I don’t think I really need to explain this problem further, so let’s move on to the last issue.
The Code Base
There is a whole lot of code within OnStomp that has nothing to do with the actual Stomp protocol, which makes it difficult to figure out exactly what OnStomp is doing. Also, some of the library’s packaging makes no sense to me now – fortunately, that’s mostly my problem and not something anyone else should have to worry about.
Fixing It
I’ve begun work on the proper fixes for these problems. The first step will be factoring out all the non-blocking IO stuff into a separate gem: io_unblock. Rather than a connection that dispatches events, this will be working with lambdas, procs or blocks that are always invoked from within the IO processor thread. Within OnStomp, these callbacks will not be available to developers, instead they will be used to enqueue events that an event dispatcher will invoke later. I don’t know if a callback invoking, threaded IO-ish object will be of use to anyone else, but as it will in no way be tied to the OnStomp gem or the Stomp protocol, I see no harm in releasing it on its own.
I’m toying with the idea of putting all of the event dispatching code into a separate gem, as well. However, I won’t know if this is warranted until I actually start mucking about with it. In any case, I do plan on running the dispatcher within yet another thread to resolve the issues surrounding the current event dispatch process.
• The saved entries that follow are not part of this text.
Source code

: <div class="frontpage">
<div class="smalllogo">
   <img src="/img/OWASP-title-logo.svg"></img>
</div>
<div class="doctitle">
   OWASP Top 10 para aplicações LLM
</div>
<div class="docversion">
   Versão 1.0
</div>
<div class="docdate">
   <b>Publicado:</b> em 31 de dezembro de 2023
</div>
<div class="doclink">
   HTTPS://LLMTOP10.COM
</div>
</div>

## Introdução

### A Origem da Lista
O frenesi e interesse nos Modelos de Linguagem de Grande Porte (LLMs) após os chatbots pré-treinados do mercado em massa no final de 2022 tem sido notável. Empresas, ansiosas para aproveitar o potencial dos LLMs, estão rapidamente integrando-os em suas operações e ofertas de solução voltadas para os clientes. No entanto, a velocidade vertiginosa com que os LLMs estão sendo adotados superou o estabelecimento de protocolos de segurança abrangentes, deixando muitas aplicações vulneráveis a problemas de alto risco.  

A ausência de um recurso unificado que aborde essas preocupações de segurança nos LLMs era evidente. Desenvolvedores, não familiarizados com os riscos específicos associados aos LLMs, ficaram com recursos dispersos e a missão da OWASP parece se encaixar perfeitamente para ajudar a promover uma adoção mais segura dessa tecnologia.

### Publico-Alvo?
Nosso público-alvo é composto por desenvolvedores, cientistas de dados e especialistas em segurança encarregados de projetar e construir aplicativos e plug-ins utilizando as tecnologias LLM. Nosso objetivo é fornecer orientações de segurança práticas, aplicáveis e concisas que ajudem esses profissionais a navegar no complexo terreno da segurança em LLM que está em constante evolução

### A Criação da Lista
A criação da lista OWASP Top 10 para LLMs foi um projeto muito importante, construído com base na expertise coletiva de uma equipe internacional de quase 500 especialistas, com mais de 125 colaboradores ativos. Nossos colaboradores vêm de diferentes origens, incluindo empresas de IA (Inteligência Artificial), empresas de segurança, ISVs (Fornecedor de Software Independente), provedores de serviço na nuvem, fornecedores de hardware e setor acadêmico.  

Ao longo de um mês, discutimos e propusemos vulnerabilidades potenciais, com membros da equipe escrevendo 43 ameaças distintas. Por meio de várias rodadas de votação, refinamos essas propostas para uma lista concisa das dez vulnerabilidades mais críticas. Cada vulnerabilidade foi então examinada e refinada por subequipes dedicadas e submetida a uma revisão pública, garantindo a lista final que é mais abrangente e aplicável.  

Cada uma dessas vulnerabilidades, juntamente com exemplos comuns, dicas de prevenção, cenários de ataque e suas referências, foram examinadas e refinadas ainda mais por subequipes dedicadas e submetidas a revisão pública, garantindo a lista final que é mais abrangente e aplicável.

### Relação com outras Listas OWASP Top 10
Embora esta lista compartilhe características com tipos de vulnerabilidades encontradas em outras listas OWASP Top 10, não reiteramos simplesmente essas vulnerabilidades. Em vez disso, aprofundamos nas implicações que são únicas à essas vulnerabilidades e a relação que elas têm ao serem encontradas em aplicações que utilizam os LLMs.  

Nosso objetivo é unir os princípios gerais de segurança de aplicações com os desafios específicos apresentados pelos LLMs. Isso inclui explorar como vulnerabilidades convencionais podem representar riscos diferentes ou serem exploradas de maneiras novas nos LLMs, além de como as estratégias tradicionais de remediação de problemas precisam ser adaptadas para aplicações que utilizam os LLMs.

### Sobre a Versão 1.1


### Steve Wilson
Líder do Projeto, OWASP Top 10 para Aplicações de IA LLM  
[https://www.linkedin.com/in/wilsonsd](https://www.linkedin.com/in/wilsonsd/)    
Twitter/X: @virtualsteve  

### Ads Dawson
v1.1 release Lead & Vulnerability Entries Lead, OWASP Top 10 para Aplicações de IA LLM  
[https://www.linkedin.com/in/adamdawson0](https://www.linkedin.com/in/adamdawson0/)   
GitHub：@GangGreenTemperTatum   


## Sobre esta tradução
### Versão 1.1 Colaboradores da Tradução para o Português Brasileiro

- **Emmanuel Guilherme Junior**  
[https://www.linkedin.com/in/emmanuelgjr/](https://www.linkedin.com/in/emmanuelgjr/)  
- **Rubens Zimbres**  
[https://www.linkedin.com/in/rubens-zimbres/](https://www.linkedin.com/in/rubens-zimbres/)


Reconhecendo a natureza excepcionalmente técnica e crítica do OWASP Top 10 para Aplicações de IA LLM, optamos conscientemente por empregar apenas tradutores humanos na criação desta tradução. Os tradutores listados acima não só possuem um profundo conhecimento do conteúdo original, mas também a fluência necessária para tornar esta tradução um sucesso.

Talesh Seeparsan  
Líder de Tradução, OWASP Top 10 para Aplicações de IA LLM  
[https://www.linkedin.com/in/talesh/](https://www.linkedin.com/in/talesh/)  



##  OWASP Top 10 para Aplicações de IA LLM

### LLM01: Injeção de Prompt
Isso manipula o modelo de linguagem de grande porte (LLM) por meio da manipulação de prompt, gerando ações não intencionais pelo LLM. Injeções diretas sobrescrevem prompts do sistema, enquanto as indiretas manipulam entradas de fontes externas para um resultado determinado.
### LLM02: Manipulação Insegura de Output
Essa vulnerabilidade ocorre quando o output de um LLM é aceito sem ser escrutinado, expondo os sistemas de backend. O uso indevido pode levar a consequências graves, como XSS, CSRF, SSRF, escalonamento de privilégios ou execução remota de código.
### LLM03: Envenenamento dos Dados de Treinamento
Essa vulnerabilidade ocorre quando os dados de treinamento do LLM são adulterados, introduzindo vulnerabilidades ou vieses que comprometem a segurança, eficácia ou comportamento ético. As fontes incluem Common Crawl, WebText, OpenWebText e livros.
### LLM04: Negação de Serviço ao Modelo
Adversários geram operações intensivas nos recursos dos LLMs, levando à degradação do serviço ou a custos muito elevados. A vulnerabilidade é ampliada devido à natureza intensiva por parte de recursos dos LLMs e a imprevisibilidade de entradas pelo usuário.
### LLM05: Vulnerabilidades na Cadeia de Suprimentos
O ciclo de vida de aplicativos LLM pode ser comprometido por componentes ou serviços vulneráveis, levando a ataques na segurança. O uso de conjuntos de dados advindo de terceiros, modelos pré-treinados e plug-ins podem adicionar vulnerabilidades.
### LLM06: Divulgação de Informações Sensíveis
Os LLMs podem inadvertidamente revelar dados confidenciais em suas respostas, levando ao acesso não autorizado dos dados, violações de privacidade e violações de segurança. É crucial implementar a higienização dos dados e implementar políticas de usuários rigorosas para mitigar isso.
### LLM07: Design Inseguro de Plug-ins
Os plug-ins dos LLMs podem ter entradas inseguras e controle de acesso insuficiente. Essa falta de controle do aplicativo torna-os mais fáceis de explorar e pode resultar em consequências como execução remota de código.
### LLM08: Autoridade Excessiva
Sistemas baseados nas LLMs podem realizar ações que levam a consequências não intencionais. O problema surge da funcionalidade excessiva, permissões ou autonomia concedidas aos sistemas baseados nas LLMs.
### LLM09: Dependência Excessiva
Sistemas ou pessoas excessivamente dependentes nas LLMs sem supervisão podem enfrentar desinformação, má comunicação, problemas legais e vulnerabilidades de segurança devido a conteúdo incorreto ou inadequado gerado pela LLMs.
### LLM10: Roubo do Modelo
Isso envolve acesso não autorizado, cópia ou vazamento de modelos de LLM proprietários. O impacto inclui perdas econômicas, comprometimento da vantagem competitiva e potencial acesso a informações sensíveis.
There are a couple of things I need to keep in mind while making these
changes. First, being able to safely reconnect within a
on_connection_closed
event callback should not be the exercise in
coding gymnastics that it is right now. Second, I need to preserve
the ability developers have to use the before_transmitting
or
before_<frame command>
events to change frames before they are
serialized and sent on to the broker. Right now this is trivial because
the client triggers those events and after the callbacks complete, it
passes the frame off to the connection. If event dispatching is
handled within a separate thread, some care must be taken to ensure
that the dispatcher has triggered those events before the frames are
serialized.
I think that’s enough for now, I’ll post more when I start making some actual headway.